TASK DESCRIPTION:
Out of the records below, copy all lines in which the word "mbox" occurs.
*** Opening DATA FOR THIS TASK ***
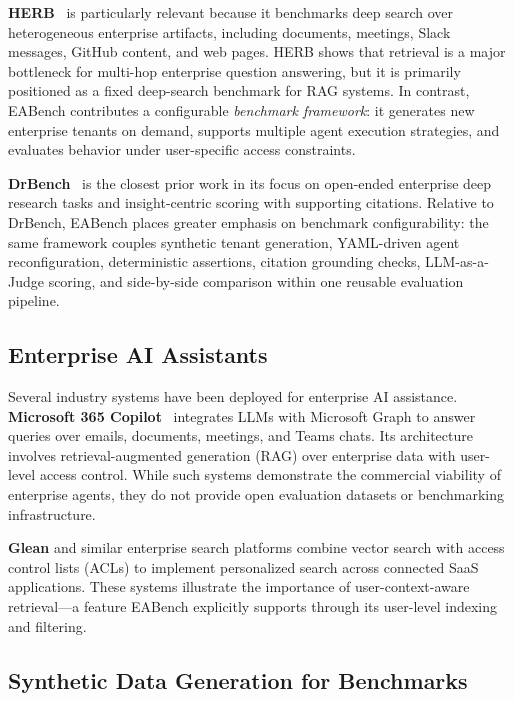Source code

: \documentclass[10pt,twocolumn]{article}
\begin{document}
\textbf{HERB}~\citep{choubey2025herb} is particularly relevant because it
benchmarks deep search over heterogeneous enterprise artifacts, including
documents, meetings, Slack messages, GitHub content, and web pages.  HERB shows
that retrieval is a major bottleneck for multi-hop enterprise question
answering, but it is primarily positioned as a fixed deep-search benchmark for
RAG systems.  In contrast, EABench contributes a configurable \emph{benchmark
framework}: it generates new enterprise tenants on demand, supports multiple
agent execution strategies, and evaluates behavior under user-specific access
constraints.

\textbf{DrBench}~\citep{abaskohi2025drbench} is the closest prior work in its
focus on open-ended enterprise deep research tasks and insight-centric scoring
with supporting citations.  Relative to DrBench, EABench places greater
emphasis on benchmark configurability: the same framework couples synthetic
tenant generation, YAML-driven agent reconfiguration, deterministic assertions,
citation grounding checks, LLM-as-a-Judge scoring, and side-by-side comparison
within one reusable evaluation pipeline.

\subsection{Enterprise AI Assistants}

Several industry systems have been deployed for enterprise AI assistance.
\textbf{Microsoft 365 Copilot}~\citep{microsoft2023copilot} integrates LLMs
with Microsoft Graph to answer queries over emails, documents, meetings, and
Teams chats.  Its architecture involves retrieval-augmented generation (RAG)
over enterprise data with user-level access control.  While such systems
demonstrate the commercial viability of enterprise agents, they do not provide
open evaluation datasets or benchmarking infrastructure.

\textbf{Glean} and similar enterprise search platforms combine vector search
with access control lists (ACLs) to implement personalized search across
connected SaaS applications.  These systems illustrate the importance of
user-context-aware retrieval---a feature EABench explicitly supports through
its user-level indexing and filtering.

\subsection{Synthetic Data Generation for Benchmarks}
\end{document}
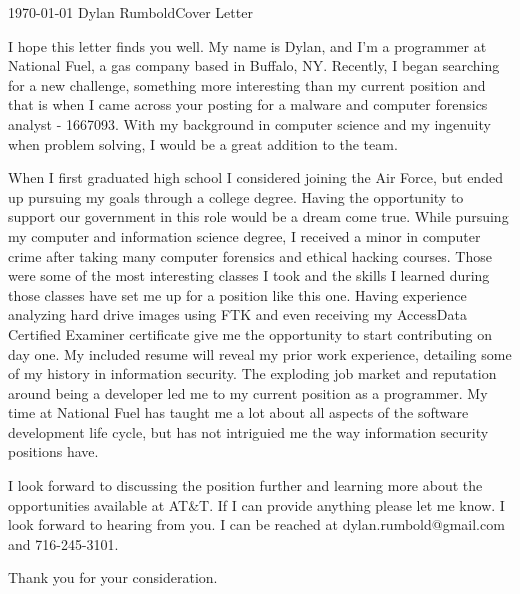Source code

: \documentclass[11pt, letterpaper]{awesome-cv}
\begin{document}
\makecvheader[R]

\makecvfooter
  {\today}%
  {Dylan Rumbold{\enskip\cdotp\enskip}Cover Letter}
  {}

\makelettertitle
  {}

\begin{cvletter}

I hope this letter finds you well. My name is Dylan, and I'm a programmer at National Fuel, a gas company based in Buffalo, NY. Recently, I began searching for a new challenge, something more interesting than my current position and that is when I came across your posting for a malware and computer forensics analyst - 1667093. With my background in computer science and my ingenuity when problem solving, I would be a great addition to the team.

When I first graduated high school I considered joining the Air Force, but ended up pursuing my goals through a college degree. Having the opportunity to support our government in this role would be a dream come true. While pursuing my computer and information science degree, I received a minor in computer crime after taking many computer forensics and ethical hacking courses. Those were some of the most interesting classes I took and the skills I learned during those classes have set me up for a position like this one. Having experience analyzing hard drive images using FTK and even receiving my AccessData Certified Examiner certificate give me the opportunity to start contributing on day one. My included resume will reveal my prior work experience, detailing some of my history in information security. The exploding job market and reputation around being a developer led me to my current position as a programmer. My time at National Fuel has taught me a lot about all aspects of the software development life cycle, but has not intriguied me the way information security positions have.

I look forward to discussing the position further and learning more about the opportunities available at AT\&T. If I can provide anything please let me know. I look forward to hearing from you. I can be reached at dylan.rumbold@gmail.com and 716-245-3101.

Thank you for your consideration.



\end{cvletter}


\makeletterclosing
\end{document}
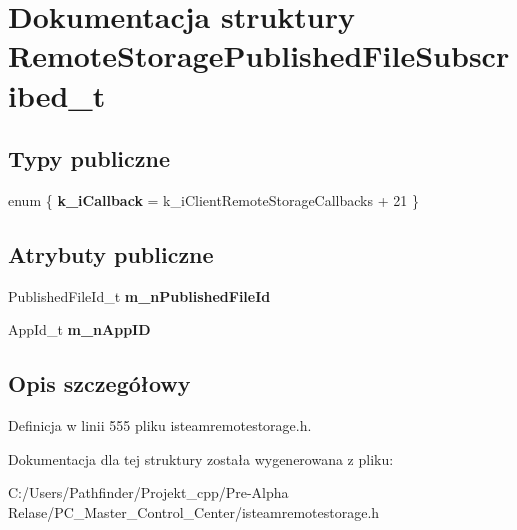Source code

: \hypertarget{struct_remote_storage_published_file_subscribed__t}{}\section{Dokumentacja struktury Remote\+Storage\+Published\+File\+Subscribed\+\_\+t}
\label{struct_remote_storage_published_file_subscribed__t}
\subsection*{Typy publiczne}
\begin{DoxyCompactItemize}
\item 
\mbox{\label{struct_remote_storage_published_file_subscribed__t_ac412691d333c07142c45465149655648}} 
enum \{ {\bfseries k\+\_\+i\+Callback} = k\+\_\+i\+Client\+Remote\+Storage\+Callbacks + 21
 \}
\end{DoxyCompactItemize}
\subsection*{Atrybuty publiczne}
\begin{DoxyCompactItemize}
\item 
\mbox{\label{struct_remote_storage_published_file_subscribed__t_a8746e1ea3dcf44e58bc44d4b1b4802f4}} 
Published\+File\+Id\+\_\+t {\bfseries m\+\_\+n\+Published\+File\+Id}
\item 
\mbox{\label{struct_remote_storage_published_file_subscribed__t_a61b31398ce212c4a65758ec1799619aa}} 
App\+Id\+\_\+t {\bfseries m\+\_\+n\+App\+ID}
\end{DoxyCompactItemize}


\subsection{Opis szczegółowy}


Definicja w linii 555 pliku isteamremotestorage.\+h.



Dokumentacja dla tej struktury została wygenerowana z pliku\+:\begin{DoxyCompactItemize}
\item 
C\+:/\+Users/\+Pathfinder/\+Projekt\+\_\+cpp/\+Pre-\/\+Alpha Relase/\+P\+C\+\_\+\+Master\+\_\+\+Control\+\_\+\+Center/isteamremotestorage.\+h\end{DoxyCompactItemize}
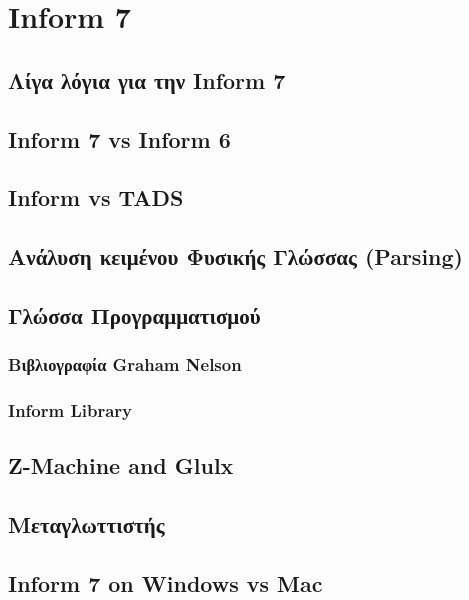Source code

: \section{Inform 7}\label{sec:chapter3}

\subsection{Λίγα λόγια για την Inform 7}
\subsection{Inform 7 vs Inform 6}
\subsection{Inform vs TADS}
\subsection{Ανάλυση κειμένου Φυσικής Γλώσσας (Parsing)}
\subsection{Γλώσσα Προγραμματισμού}
\subsubsection{Βιβλιογραφία Graham Nelson}
\subsubsection{Inform Library}
\subsection{Z-Machine and Glulx}
\subsection{Μεταγλωττιστής}
\subsection{Inform 7 on Windows vs Mac}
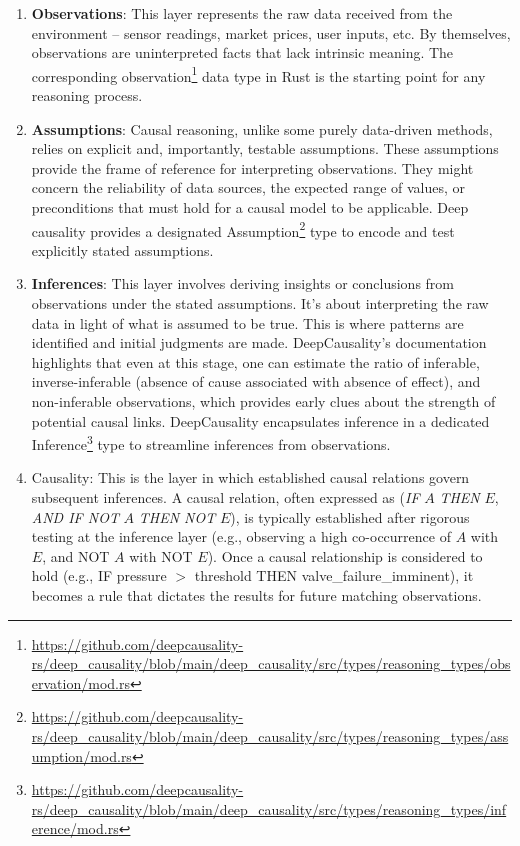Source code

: \begin{enumerate}
    \item \textbf{Observations}: This layer represents the raw data received from the environment – sensor readings, market prices, user inputs, etc. By themselves, observations are uninterpreted facts that lack intrinsic meaning. The corresponding observation\footnote{\url{https://github.com/deepcausality-rs/deep_causality/blob/main/deep_causality/src/types/reasoning_types/observation/mod.rs}} data type in Rust is the starting point for any reasoning process.
    
    \item \textbf{Assumptions}: Causal reasoning, unlike some purely data-driven methods, relies on explicit and, importantly, testable assumptions. These assumptions provide the frame of reference for interpreting observations. They might concern the reliability of data sources, the expected range of values, or preconditions that must hold for a causal model to be applicable. Deep causality provides a designated Assumption\footnote{\url{https://github.com/deepcausality-rs/deep_causality/blob/main/deep_causality/src/types/reasoning_types/assumption/mod.rs}} type to encode and test explicitly stated assumptions. 
   
    \item \textbf{Inferences}: This layer involves deriving insights or conclusions from observations under the stated assumptions. It's about interpreting the raw data in light of what is assumed to be true. This is where patterns are identified and initial judgments are made. DeepCausality's documentation highlights that even at this stage, one can estimate the ratio of inferable, inverse-inferable (absence of cause associated with absence of effect), and non-inferable observations, which provides early clues about the strength of potential causal links. DeepCausality encapsulates inference in a dedicated Inference\footnote{\url{https://github.com/deepcausality-rs/deep_causality/blob/main/deep_causality/src/types/reasoning_types/inference/mod.rs}} type to streamline inferences from observations.

    \item Causality: This is the layer in which established causal relations govern subsequent inferences. A causal relation, often expressed as (\textit{IF} $A$ \textit{THEN} $E$, \textit{AND IF NOT} $A$ \textit{THEN NOT} $E$), is typically established after rigorous testing at the inference layer (e.g., observing a high co-occurrence of $A$ with $E$, and NOT $A$ with NOT $E$). Once a causal relationship is considered to hold (e.g., IF pressure $>$ threshold THEN valve\_failure\_imminent), it becomes a rule that dictates the results for future matching observations.
\end{enumerate}

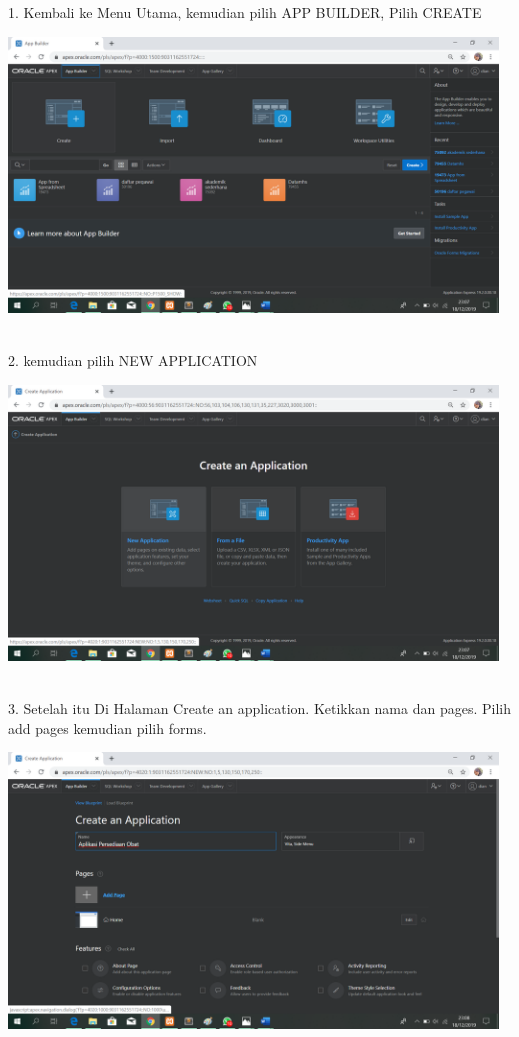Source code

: \documentclass{article}
\begin{document}
1. Kembali ke Menu Utama, kemudian pilih APP BUILDER, Pilih CREATE
\begin{center}
    \includegraphics[width=13cm]{1.png}
\end{center}
\\
2. kemudian pilih NEW APPLICATION
\begin{center}
    \includegraphics[width=13cm]{figure/2.png}
\end{center}
\\
3. Setelah itu Di Halaman Create an application. Ketikkan nama dan pages. Pilih add pages kemudian pilih forms.
\begin{center}
    \includegraphics[width=13cm]{figure/3.png}
\end{center}
\end{document}
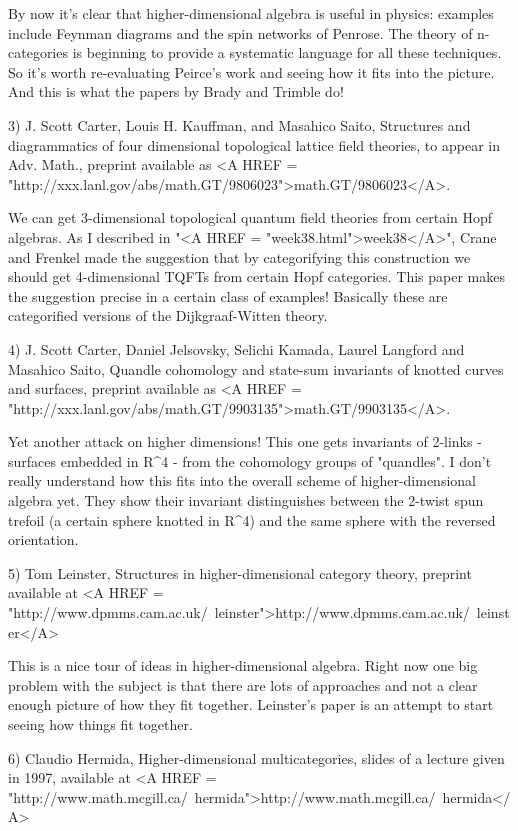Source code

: By now it's clear that higher-dimensional algebra is useful in physics:
examples include Feynman diagrams and the spin networks of Penrose.  
The theory of n-categories is beginning to provide a systematic language
for all these techniques.  So it's worth re-evaluating Peirce's work and
seeing how it fits into the picture.  And this is what the papers by
Brady and Trimble do!

3) J. Scott Carter, Louis H. Kauffman, and Masahico Saito, Structures
and diagrammatics of four dimensional topological lattice field theories,
to appear in Adv. Math., preprint available as 
<A HREF = "http://xxx.lanl.gov/abs/math.GT/9806023">math.GT/9806023</A>.

We can get 3-dimensional topological quantum field theories from certain
Hopf algebras.  As I described in "<A HREF = "week38.html">week38</A>", Crane and Frenkel made the 
suggestion that by categorifying this construction we should get 
4-dimensional TQFTs from certain Hopf categories.  This paper makes the
suggestion precise in a certain class of examples!  Basically these are
categorified versions of the Dijkgraaf-Witten theory.

4) J. Scott Carter, Daniel Jelsovsky, Selichi Kamada, Laurel Langford
and Masahico Saito, Quandle cohomology and state-sum invariants of
knotted curves and surfaces, preprint available as 
<A HREF = "http://xxx.lanl.gov/abs/math.GT/9903135">math.GT/9903135</A>.

Yet another attack on higher dimensions!  This one gets invariants of
2-links - surfaces embedded in R^4 - from the cohomology groups of
"quandles".  I don't really understand how this fits into the overall
scheme of higher-dimensional algebra yet.  They show their invariant
distinguishes between the 2-twist spun trefoil (a certain sphere knotted
in R^4) and the same sphere with the reversed orientation.

5) Tom Leinster, Structures in higher-dimensional category theory,
preprint available at <A HREF = "http://www.dpmms.cam.ac.uk/~leinster">http://www.dpmms.cam.ac.uk/~leinster</A>

This is a nice tour of ideas in higher-dimensional algebra.  Right now
one big problem with the subject is that there are lots of approaches
and not a clear enough picture of how they fit together.  Leinster's
paper is an attempt to start seeing how things fit together.  

6) Claudio Hermida, Higher-dimensional multicategories, slides of
a lecture given in 1997, available at <A HREF = "http://www.math.mcgill.ca/~hermida">http://www.math.mcgill.ca/~hermida</A>

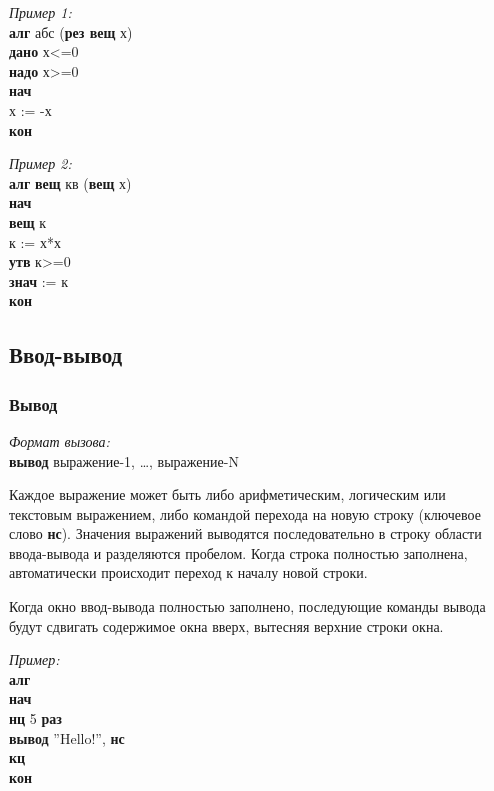 \emph{Пример 1:}\\
{\sffamily
\textbf{алг} абс (\textbf{рез вещ} х)\\
\textbf{дано} х<=0\\
\textbf{надо} х>=0\\
\textbf{нач}\\
\otstup х := -х\\
\textbf{кон}
}

\emph{Пример 2:}\\
{\sffamily
\textbf{алг} \textbf{вещ} кв (\textbf{вещ} х)\\
\textbf{нач}\\
\otstup \textbf{вещ} к\\
\otstup к := х*х\\
\otstup \textbf{утв} к>=0\\
\otstup \textbf{знач} := к\\
\textbf{кон}
}

\subsection{Ввод-вывод}

\subsubsection{Вывод}

\emph{Формат вызова:}\\
\textsf{\textbf{вывод} выражение-1, \dots, выражение-N}
	
	Каждое выражение может быть либо арифметическим, логическим или текстовым выражением, либо командой перехода на новую строку (ключевое слово \textbf{нс}). Значения выражений выводятся последовательно в строку области ввода-вывода и разделяются пробелом. Когда строка полностью заполнена, автоматически происходит переход к началу новой строки. 

	Когда окно ввод-вывода полностью заполнено, последующие команды вывода будут сдвигать содержимое окна вверх, вытесняя верхние строки окна. 

\emph{Пример:}\\
{\sffamily
\textbf{алг}\\
\textbf{нач}\\
\otstup \textbf{нц} 5 \textbf{раз}\\
\otstup \otstup \textbf{вывод} ''Hello!'', \textbf{нс}\\
\otstup \textbf{кц}\\
\textbf{кон}
}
*** Closing DATA FOR THIS TASK ***
ANSWER SECTION:
\mbox{\label{struct_remote_storage_published_file_subscribed__t_ac412691d333c07142c45465149655648}} 
\mbox{\label{struct_remote_storage_published_file_subscribed__t_a8746e1ea3dcf44e58bc44d4b1b4802f4}} 
\mbox{\label{struct_remote_storage_published_file_subscribed__t_a61b31398ce212c4a65758ec1799619aa}} 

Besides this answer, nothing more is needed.